Recently learning Spark, I am mainly programming with the Pyspark API,
The network of Chinese interpretation is not many, API official documents are not very easy to understand, I combined with their own understanding of the record, convenient for others reference, but also convenient to review it
This is the introduction of Pyspark. Rdd.histogram
Histogram (buckets)
The input parameter buckets can be a number, or it can be a list
The output is a tuple with two lists of buckets and histograms, respectively.
For example: A list of 0 to 50 sequences,
when the buckets is a number
>>> Rdd = sc.parallelize (range)
>>> Rdd.histogram (2)
([0, 25, 50], [25, 26])
The parameter buckets is 2, the output is two parts, [0,25,50] is
barrels, [25,26] is within each barrel distribution.
Frequency
when buckets is a list
>>> Rdd.histogram ([0, 5, +])
([0, 5, 25, 50], [5, 20, 26])
The parameter buckets is [0,5,25,50], the output is two parts, [0,5,25,50] is a bucket, [5,20,26] is the frequency within each barrel distribution
>>> Rdd = sc.parallelize (["AB", "AC", "B", "BD", "EF"])

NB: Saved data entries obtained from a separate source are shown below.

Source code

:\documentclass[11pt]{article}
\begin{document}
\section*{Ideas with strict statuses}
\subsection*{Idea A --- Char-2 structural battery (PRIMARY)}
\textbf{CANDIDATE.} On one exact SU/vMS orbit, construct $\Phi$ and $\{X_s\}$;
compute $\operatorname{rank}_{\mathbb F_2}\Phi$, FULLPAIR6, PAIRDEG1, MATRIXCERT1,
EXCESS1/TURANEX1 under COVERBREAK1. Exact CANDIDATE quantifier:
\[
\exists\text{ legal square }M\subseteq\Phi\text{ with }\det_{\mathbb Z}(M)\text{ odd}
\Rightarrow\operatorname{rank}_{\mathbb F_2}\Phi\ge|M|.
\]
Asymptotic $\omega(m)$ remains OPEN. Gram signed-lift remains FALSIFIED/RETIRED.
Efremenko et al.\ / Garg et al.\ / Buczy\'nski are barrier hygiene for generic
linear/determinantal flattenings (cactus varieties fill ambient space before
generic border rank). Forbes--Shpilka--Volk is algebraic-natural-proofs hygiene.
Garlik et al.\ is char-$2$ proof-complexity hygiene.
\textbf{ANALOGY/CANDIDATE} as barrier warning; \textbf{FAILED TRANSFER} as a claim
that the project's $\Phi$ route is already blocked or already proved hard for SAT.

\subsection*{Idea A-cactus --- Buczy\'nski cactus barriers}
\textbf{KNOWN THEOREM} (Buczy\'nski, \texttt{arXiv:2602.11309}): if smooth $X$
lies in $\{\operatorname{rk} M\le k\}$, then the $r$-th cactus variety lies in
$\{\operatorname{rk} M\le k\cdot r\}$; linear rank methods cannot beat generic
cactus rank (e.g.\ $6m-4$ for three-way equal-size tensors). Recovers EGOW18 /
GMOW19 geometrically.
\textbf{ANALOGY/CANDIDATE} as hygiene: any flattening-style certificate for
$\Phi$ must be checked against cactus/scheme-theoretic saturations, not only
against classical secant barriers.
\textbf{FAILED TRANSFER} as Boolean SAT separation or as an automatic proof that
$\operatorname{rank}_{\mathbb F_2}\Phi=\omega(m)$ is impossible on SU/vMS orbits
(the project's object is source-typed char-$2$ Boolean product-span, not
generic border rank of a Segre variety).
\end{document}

>>> Rdd.histogram (("A", "B", "C"))
((' A ', ' B ', ' C '), [2, 2])
Summarize the following points:
1, histogram used to calculate the histogram distribution result according to the given parameter buckets, buckets parameter can be a number, can also be a list
2, all the results of the histogram set interval to the right is open interval, except for the last interval
For example: Results [0, 25, 50] indicate that the barrel result is [0,25], [25,50], i.e., 0 <= x <, 50 <= x <=
3, the bucket must be orderly, and does not contain duplicate elements, at least two elements
For example: the result [0,25,50] is small to large ordered, and contains at least two elements
4. If the parameter buckets is a number, it generates a bucket that is evenly distributed between the maximum and minimum values of the RDD,
For example: If the minimum value is 0, the maximum value is 100, and the given buckets equals 2, the result of the bucket is [0,50], [50,100]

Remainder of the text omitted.